Let’s get to the jokes, shall we? That is, ostensibly the reason one watches a comedy. I normally don’t give it the focus, as what you find funny is perhaps the most subjective response to television. I didn’t find all that much to laugh at here, though there were a number of great surprises (Ann jokes are always funny, but Michael’s dismissive “Mouth” may be the best one yet). The major issue lies in attempted recurring jokes that fall flat (most surrounding the Fantastic Four suffer from this, though thank god for Maria Bamford) or attempts to callback to old jokes simply to prove that the show remembers them. There is some great riffing on old material, such as Gob’s new “should should should” sputtering, and a number of new running jokes that soar (I smiled every time “Sound of Silence” began), but it wasn’t nearly as consistently funny as the show’s first two seasons.

I should clarify now that I fall into the camp that believes that season three was a bit of a nosedive from the first two outings. That’s not to say that it was bad, just that it strained under the weight of misguided plots (almost anything involving Charlize Theron) and an overreliance on meta-jokes tossed with vitriol at FOX. The main purpose for bringing this opinion up, besides just providing context for my opinion, is to say that I don’t think, and never thought, Arrested Development’s cancellation was some sort of crime against humanity. I believe the show had plenty of time to find its voice, hone that voice, and begin a decline.
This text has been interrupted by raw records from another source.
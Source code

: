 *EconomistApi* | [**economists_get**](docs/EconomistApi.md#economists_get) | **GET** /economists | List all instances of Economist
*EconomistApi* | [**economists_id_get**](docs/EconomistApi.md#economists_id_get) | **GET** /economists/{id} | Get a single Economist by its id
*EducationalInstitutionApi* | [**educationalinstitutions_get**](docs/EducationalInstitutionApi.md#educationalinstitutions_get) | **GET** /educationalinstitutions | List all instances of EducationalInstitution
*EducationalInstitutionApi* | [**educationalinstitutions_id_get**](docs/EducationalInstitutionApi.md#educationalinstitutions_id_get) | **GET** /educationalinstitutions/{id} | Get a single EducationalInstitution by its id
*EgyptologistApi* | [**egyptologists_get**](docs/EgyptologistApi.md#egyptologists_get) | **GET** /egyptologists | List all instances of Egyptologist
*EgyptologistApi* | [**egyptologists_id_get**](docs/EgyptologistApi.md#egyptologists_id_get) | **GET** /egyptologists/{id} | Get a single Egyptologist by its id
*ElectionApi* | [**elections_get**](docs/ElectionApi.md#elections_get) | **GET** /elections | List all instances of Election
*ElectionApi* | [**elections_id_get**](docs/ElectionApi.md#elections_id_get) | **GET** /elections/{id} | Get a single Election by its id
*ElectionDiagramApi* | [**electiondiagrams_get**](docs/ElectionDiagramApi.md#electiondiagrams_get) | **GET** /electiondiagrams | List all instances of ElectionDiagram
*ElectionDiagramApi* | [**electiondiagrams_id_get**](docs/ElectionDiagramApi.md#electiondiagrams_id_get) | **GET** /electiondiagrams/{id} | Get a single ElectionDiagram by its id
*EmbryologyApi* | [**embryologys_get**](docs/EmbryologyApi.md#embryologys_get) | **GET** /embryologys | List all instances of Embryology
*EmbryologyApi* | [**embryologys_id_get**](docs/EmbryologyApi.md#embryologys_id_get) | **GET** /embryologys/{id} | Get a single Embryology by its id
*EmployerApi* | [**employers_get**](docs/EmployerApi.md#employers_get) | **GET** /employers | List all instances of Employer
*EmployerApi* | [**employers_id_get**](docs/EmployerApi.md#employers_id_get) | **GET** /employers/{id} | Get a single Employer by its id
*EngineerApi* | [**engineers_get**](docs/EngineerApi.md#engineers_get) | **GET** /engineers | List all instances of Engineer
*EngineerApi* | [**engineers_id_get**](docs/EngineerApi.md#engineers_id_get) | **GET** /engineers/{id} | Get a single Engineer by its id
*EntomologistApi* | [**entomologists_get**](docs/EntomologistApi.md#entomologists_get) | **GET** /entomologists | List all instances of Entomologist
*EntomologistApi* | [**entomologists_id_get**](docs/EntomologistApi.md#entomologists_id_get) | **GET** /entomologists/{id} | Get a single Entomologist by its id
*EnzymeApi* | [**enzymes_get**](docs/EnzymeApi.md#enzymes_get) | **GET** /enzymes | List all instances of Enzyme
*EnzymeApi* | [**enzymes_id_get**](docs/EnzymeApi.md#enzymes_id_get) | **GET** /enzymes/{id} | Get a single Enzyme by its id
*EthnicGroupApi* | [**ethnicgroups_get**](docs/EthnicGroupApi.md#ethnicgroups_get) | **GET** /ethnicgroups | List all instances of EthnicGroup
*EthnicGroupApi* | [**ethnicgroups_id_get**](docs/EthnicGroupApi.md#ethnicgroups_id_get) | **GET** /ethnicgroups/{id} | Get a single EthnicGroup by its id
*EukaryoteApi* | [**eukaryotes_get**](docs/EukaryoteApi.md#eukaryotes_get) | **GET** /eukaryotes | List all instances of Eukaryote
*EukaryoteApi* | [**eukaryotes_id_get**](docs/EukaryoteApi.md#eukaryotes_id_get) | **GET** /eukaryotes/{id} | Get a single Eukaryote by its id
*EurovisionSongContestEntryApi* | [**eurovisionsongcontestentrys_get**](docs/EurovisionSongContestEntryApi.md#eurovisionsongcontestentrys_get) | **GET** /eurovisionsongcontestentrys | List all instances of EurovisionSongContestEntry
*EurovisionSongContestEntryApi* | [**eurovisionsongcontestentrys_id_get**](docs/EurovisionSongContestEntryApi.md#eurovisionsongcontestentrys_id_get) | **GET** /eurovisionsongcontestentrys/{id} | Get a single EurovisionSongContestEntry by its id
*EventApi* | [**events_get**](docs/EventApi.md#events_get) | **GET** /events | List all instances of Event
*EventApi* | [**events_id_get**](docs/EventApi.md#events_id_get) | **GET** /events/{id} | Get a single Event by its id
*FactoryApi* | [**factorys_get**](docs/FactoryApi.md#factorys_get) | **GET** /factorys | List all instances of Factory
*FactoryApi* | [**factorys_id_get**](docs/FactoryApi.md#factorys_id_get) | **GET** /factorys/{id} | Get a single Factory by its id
That isn’t to lob bombs at a beloved show, but rather to say that I have some amount of issue with this revival obsession going on right now. Arrested Development won’t fall anywhere near my top ten shows of the year come this December, as television is currently flooded with great programming. We didn’t need Arrested Development back; its place has been filled.

I am ultimately happy that this new season exists, especially if it leads to a great movie. I just don’t believe, as many seem to, that it was owed to us in any way. It was nice to spend more time with these characters, to see how Alia Shawkat and Michael Cera have only grown as performers, and to add another “Gene Parmesan” moment to the highlight reel. This season of television wasn’t awful. It just proves that anytime a beloved property is brought back from the dead, tempered expectations are important, because it probably won’t be the same. So no matter how glad I’ll be to check in on Arrested Development when it returns yet again in a couple of years, I won’t excitedly stay up until 2 a.m. to immediately get my fix. Well, Maeby not.

Grade: B-

Note: Paul Krueger, our resident comics, comedy and Game of Thrones writer will have his review of “Flight of the Phoenix” up here on Wednesday with two episode reviews to follow for each of the next seven weeks.


One quick thing, for those that have finished: they must be incredibly confident that they’ll have the chance to continue this revival, no? It’s fine to end on a dark note, but it’s kind of insufferable to not get any sense of closure. George Michael punching his dad was certainly meant to feel like an important moment in his character development, and it seems absurd to end the series without a note of final growth after all this season put him through (Also I just really want him and Maeby to end up together. Is that allowed? Do you all hate me now? Don’t worry, they aren’t really cousins you guys. COME ON!)


  1. couldn't have said it better myself

  2. Interesting. I take the opposite tack (as my weekly breakdowns will demonstrate). Given the scheduling difficulties the show faced in getting the actors in place for the project, I think the structure is both a creative response to restriction and a successful experiment with television structure.

    Whether it actually counts as "television," on the other hand, is a topic I'll examine towards the end of my series of write-ups.